4.2. BN Performance Verification

The BN operation layer is added in the CNN to solve the problem of modified distribution of the internal nodes caused by the change in the input data of the traditional CNN. The addition of this layer can solve the problem of training saturation and gradient disappearance, significantly increase the training speed, and improve the classification performance. According to Section 4.1, the BN operator layer can replace the traditional dropout layer and the local response normalization layer (LRN) and achieve a more satisfactory result, as presented in Figure 9 and Table 6.

Table 6 indicates that dropout and LRN are trained on the network to accelerate and prevent the overfitting phenomenon. However, the BN operation layer in training acceleration and classification accuracy are better than the two areas by data comparison, and the experimental results depict obvious differences. Figure 10 denotes the test results for error in Table 6.

4.3. Softmax Loss Models

The CNN in this study uses the Softmax loss models in the output to replace the traditional Softmax regression and multinomial logistic loss models. Table 7 compares the classification accuracy among the three models.

Figure 10 is a more intuitive histogram. The results of four hyperspectral data experiments show that the Softmax loss model has the highest classification accuracy, compared with the multinomial logistic loss model.

4.4. Comparison with Other Approaches

The proposed method in this study is compared with recent works on the HSI classification studies. The training accuracy evaluation indicators, namely, OA and Kappa coefficients, are important criteria for assessing network model classification performance. In Table 8, the proposed 2D-spectrum CNN model is compared with other advanced deep learning methods. The comparative data is derived from the work of Hu et al. [27], and the CNN data based on PPFs is from the research of Li et al. [28]. The data of Band-Adaptive Spectral-Spatial (BASS) net architecture is from the paper of Santara et al. [29].

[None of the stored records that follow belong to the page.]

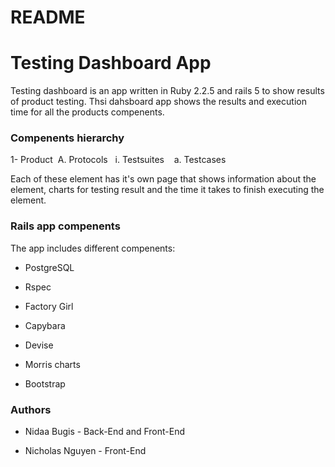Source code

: # README

# Testing Dashboard App
Testing dashboard is an app written in Ruby 2.2.5 and rails 5 to show results of product testing. Thsi dahsboard app shows the results and execution time for all the products compenents.

### Compenents hierarchy

1- Product
&nbsp;A. Protocols
&nbsp;&nbsp;i. Testsuites
&nbsp;&nbsp;&nbsp;a. Testcases

Each of these element has it's own page that shows information about the element, charts for testing result and the time it takes to finish executing the element.

### Rails app compenents

The app includes different compenents:

* PostgreSQL

* Rspec

* Factory Girl

* Capybara

* Devise

* Morris charts

* Bootstrap

### Authors

* Nidaa Bugis - Back-End and Front-End

* Nicholas Nguyen - Front-End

Figures 11 and 12 display the ground truth, training set, test set, and classification maps of Indian Pines and Salinas. It can be seen from the comparison of the performance that the classification performance of the 2D-spectrum CNN model is superior to other methods in different hyperspectral data in terms of overall accuracy and Kappa coefficient.

5. Conclusion

This paper proposes the 2D-spectrum CNN model that adds multilevel BN operating layers for HSI classification. The output uses a Softmax loss model for classification. In addition, many of the relevant factors include the number of iterations, learning rate, size of the input data, and size of the filter and feature graph. All of them will affect the final classification performance. The parameters obtained the optimal solution and reached the ideal effect in the experiments. The experiment results show that the CNN model proposed in this paper provides excellent performance. The training process converges quickly, thereby indicating that this method can be applied to large datasets. Furthermore, high classification accuracy can be achieved by applying sufficient iterations and number of datasets.

Data Availability

The data used to support the findings of this study are available from the corresponding author upon request.

Conflicts of Interest

The authors declare that there are no conflicts of interest.

Authors’ Contributions

Hongmin Gao and Shuo Lin contributed equally to this work and should be considered co-first authors.

Acknowledgments

This study is supported by the National Natural Science Foundation of China (no. 61701166), Projects in the National Science & Technology Pillar Program during the Twelfth Five-Year Plan Period (no. 2015BAB07B01), the Fundamental Research Funds for the Central Universities (no. 2018B16314), the China Postdoctoral Science Foundation (no. 2018M632215), National Science Foundation for Young Scientists of China (no. 51709271), and Young Elite Scientists Sponsorship Program by China Association for Science and Technology (no. 2017QNRC001).